If you follow the accommodationist debates at all, you know that one defense both religious and non-religious folk give for the compatibility of religion and science is that each is a different “way of knowing,” or a different way of “reaching truth.” So let’s talk about religion as a “way of knowing,” and about the “truths” that religion nets us.
Imagine you had never encountered a “religion” before, and someone told you that they were a member of an organization that had been founded by a benevolent, all-knowing, all-powerful being, and that this being had imparted teachings to its followers that explained certain things about the natural world and about the human condition.
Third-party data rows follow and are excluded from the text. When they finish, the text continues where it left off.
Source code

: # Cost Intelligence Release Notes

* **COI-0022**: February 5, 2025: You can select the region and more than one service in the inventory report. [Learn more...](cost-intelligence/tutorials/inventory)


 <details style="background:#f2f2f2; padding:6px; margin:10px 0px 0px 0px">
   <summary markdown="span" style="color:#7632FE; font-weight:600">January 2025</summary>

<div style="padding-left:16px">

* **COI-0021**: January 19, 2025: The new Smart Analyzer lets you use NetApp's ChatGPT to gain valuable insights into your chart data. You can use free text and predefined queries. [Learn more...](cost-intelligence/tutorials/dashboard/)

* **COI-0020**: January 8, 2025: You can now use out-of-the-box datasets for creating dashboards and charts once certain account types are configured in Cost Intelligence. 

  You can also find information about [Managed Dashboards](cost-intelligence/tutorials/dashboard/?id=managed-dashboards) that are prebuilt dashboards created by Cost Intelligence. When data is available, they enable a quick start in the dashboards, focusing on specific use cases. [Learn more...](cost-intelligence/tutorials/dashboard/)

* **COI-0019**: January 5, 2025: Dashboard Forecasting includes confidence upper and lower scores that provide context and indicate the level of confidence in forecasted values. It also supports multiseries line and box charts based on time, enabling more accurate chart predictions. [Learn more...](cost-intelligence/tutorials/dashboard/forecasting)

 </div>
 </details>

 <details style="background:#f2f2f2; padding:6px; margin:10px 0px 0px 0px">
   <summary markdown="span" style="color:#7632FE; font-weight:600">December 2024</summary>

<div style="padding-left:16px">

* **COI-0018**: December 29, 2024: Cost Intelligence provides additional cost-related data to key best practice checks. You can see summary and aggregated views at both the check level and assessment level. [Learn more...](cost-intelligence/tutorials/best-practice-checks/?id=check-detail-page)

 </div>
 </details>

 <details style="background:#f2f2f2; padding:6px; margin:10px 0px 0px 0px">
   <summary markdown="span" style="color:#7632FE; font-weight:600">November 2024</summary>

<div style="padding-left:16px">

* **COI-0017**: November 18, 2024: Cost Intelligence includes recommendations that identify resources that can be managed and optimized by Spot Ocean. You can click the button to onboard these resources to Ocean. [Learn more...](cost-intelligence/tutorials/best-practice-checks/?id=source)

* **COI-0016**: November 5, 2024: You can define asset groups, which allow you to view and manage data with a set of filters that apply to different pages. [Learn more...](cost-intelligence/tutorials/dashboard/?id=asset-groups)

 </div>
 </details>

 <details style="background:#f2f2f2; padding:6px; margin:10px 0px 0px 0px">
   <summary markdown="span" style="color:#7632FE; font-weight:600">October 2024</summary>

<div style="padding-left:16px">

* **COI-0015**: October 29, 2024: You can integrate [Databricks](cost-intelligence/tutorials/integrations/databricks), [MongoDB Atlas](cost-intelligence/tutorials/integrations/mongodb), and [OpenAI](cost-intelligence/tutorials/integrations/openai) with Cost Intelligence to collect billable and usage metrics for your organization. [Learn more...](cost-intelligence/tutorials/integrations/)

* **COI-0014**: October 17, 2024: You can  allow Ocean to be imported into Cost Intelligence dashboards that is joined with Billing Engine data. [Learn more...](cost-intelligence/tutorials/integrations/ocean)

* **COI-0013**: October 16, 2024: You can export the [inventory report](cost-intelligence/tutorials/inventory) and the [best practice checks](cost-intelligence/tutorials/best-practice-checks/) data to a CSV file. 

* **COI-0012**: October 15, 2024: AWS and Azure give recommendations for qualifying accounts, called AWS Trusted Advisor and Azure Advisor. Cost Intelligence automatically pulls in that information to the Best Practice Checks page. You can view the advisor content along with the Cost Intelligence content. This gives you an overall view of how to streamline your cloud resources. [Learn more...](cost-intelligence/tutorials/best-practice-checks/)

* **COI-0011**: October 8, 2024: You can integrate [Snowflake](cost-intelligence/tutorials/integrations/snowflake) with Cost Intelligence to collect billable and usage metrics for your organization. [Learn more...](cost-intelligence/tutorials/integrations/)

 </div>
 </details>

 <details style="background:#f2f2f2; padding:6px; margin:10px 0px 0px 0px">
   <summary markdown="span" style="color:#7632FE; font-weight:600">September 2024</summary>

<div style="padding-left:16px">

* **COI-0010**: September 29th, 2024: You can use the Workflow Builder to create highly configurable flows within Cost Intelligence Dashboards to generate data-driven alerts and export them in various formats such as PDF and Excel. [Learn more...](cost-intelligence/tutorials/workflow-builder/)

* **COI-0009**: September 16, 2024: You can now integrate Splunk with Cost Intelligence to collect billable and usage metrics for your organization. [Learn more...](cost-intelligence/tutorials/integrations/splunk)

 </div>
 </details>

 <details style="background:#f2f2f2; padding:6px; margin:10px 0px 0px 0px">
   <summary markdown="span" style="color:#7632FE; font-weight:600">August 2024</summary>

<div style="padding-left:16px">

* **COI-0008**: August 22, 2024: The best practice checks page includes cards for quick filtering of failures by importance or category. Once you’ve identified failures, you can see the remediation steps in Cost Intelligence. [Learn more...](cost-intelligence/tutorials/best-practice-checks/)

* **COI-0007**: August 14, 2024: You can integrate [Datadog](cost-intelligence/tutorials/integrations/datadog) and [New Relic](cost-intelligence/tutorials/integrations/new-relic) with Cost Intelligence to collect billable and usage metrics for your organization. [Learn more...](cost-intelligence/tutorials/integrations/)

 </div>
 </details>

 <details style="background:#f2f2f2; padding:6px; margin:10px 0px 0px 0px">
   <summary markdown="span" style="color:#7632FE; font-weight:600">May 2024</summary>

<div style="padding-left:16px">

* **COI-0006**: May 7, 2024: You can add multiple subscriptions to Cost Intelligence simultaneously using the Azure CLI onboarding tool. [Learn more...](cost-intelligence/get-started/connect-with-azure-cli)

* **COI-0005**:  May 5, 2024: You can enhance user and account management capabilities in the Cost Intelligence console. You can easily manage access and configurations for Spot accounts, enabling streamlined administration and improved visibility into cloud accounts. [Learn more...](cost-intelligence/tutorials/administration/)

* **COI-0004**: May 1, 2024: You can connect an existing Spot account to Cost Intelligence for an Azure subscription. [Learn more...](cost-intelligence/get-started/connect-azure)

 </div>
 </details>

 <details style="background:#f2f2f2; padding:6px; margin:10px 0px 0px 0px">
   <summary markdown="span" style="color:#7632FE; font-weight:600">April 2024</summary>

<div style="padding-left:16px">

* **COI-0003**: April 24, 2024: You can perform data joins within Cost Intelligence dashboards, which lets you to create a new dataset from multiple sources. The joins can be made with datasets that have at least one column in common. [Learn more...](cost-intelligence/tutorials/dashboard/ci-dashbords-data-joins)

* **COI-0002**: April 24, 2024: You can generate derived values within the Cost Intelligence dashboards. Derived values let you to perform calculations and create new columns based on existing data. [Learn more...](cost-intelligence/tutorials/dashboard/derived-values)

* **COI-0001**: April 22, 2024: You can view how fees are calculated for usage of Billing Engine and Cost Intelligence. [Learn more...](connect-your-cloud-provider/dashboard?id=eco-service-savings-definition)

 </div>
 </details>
What would you expect to be true about this organization, and about those teachings?
- You would expect the claims this organization makes about the natural world to be more correct and more descriptive of reality than the theories and claims of mere humans, since the former claims are based on the teachings of an benevolent, all-knowing being, and the latter are based on empirical evidence at best and on guessing, lies or storytelling at worst.
- You would expect any claims this organization made about the future to come true more often than future claims made by a mere human.
- You would expect members of this organization to have a better understanding of human relationships, human happiness and human ethics than could be arrived at by a mere human.
Let’s look at how religion stacks up.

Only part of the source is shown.